I agree on supports adding to more engineering and look potentially more unsightly. But because they run-off the back and form a tunnel type arrangement, over the area in the pic, they will give us a nice area before the stairs. Eventually this will have hanging flowers/plants etc so will look quite smart and add to the garden rather than take away. If that makes sense. Eventually the stairs going down to the little wood will be an area we use more.

It might be possible to have the two roofs level and arrange that the obsy roof lifts then rolls off. More difficult engineering but aesthetically nicer looking. It would need thinking about.

Yeh, I played around with this idea for ages. I saw a huge obs in another thread (was a link to a USA guy) and I played around with it on a smaller level because I was a big fan. But because of the proportions it actually looked ugly :p It looked like two skinny miniature buildings side by side. Engineering it was fairly straight forward though.

My obsy will be 2.4m square based on the standard lengths of timber. Have you got to that stage of working out how it will be made yet? I need to keep cost to a minimum and using plywood for the walls. These are 8ftx4ft - 2440x1220mm and studding and other timber comes in 2.4m as the nearest to that. I thought of 6ft or 2m square at first but decided that was too small. I think 2.4m square should be the ideal size.

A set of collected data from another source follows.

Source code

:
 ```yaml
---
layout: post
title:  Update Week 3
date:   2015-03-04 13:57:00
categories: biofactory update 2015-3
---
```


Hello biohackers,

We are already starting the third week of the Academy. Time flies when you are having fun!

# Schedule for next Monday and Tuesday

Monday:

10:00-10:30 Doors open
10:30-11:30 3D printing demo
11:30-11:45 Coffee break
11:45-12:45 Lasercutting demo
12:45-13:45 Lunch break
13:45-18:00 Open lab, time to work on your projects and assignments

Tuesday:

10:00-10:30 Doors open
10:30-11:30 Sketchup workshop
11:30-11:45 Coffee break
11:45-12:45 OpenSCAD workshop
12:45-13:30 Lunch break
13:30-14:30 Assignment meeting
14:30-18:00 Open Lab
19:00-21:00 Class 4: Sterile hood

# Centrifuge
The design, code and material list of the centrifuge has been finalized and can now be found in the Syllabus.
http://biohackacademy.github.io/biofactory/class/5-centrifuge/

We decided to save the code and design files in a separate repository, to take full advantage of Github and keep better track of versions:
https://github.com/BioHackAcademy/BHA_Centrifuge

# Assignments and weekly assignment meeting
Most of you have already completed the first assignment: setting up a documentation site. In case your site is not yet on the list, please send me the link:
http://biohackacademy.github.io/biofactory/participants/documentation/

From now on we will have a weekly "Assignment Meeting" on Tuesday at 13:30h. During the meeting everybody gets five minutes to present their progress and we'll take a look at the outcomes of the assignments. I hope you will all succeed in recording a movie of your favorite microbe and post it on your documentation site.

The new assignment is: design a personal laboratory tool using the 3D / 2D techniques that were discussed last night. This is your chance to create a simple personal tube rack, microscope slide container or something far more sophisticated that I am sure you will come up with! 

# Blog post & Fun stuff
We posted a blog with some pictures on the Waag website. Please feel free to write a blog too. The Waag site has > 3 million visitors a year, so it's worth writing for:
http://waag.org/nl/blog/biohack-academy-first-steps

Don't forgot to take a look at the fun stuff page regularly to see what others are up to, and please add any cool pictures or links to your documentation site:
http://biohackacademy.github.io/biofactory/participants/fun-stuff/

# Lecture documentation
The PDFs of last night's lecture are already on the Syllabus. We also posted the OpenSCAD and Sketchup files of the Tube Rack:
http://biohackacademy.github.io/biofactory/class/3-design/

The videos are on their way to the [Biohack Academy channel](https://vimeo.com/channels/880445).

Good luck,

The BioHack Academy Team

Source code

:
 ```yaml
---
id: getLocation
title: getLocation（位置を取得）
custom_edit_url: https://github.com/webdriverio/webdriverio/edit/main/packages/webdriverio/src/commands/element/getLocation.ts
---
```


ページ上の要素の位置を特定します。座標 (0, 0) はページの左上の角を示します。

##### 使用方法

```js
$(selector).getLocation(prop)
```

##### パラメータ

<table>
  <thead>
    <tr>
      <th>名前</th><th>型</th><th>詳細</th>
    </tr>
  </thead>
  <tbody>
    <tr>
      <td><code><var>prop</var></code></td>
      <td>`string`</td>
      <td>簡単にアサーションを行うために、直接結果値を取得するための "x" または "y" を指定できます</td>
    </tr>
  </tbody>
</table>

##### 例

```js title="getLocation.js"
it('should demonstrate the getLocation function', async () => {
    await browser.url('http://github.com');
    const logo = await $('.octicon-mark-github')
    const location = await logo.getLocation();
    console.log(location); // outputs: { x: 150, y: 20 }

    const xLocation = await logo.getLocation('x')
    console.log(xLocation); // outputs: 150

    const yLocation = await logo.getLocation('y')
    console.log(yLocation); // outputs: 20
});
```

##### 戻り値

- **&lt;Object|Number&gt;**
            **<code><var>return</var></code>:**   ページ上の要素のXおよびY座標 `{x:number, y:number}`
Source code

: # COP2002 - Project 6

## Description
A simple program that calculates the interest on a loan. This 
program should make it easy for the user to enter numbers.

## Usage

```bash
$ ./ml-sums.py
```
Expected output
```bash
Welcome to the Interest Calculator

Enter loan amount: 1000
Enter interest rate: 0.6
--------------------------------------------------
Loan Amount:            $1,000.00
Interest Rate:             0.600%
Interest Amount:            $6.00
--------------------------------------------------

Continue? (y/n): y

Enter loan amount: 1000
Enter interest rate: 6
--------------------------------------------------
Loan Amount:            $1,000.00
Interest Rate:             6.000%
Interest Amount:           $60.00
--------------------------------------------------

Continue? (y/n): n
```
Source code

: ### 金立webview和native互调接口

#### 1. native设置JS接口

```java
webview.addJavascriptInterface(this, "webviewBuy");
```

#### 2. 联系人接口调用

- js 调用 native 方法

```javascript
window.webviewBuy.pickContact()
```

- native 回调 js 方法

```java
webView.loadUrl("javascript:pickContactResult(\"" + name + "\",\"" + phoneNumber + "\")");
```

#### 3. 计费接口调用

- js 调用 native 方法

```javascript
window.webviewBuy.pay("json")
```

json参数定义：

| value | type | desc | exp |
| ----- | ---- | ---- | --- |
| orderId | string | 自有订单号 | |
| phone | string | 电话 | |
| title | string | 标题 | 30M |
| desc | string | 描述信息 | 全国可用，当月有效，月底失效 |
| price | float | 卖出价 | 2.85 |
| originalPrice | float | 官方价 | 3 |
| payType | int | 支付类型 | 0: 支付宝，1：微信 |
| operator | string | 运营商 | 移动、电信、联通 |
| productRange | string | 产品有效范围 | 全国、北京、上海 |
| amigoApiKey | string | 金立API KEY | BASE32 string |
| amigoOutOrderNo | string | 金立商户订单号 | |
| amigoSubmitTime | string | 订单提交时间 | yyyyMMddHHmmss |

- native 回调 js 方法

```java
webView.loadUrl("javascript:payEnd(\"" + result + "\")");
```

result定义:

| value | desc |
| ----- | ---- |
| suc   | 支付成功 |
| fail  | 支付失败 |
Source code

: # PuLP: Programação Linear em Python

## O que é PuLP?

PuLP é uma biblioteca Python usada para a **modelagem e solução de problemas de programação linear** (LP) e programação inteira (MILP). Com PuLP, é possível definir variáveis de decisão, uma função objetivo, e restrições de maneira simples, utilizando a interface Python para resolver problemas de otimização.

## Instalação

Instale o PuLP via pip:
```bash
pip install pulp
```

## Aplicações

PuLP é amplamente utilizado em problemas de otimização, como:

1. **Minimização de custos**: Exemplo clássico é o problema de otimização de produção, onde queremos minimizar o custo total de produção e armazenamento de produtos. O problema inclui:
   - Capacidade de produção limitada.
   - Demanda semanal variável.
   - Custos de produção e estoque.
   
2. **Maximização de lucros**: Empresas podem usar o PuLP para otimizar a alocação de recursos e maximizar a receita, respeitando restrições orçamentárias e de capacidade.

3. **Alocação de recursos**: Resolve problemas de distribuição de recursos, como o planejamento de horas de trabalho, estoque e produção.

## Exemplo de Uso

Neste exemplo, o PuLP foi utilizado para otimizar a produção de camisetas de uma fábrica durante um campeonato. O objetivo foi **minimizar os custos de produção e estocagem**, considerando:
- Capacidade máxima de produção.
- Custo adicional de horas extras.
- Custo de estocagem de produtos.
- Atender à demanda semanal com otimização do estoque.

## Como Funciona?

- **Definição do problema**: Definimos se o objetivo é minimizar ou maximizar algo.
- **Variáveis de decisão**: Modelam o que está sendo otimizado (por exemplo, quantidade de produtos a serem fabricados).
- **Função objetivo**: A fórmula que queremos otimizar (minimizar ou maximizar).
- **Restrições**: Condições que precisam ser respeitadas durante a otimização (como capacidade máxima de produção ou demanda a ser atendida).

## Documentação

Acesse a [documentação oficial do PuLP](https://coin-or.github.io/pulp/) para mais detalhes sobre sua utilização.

Oh yeh. It's going to be a wooden frame (on a block footing), ply and shiplap. The roof will be also shingled.

I've have a fair bit of 3.6m timber already but some of the big posts can only be bought at longer than standard sizes from timber merchants. As you know...non-standard = higher prices :headbang: It's not going to be a problem though.

Paying for it in time for the dark nights is my biggest issue :p lol

Good to hear you have a similar size planned too. I set the size up around my gear and it does seem more than fine. I was thinking if I ever got a big newt or something it will change but I guess their not too much longer.

Edited by astroimpulse
Link to comment
Share on other sites

This may be a daft idea but have you considered some form of "dome" - gets round the space problem, looks the business and is not that difficult to make (says someone who has never made one!!)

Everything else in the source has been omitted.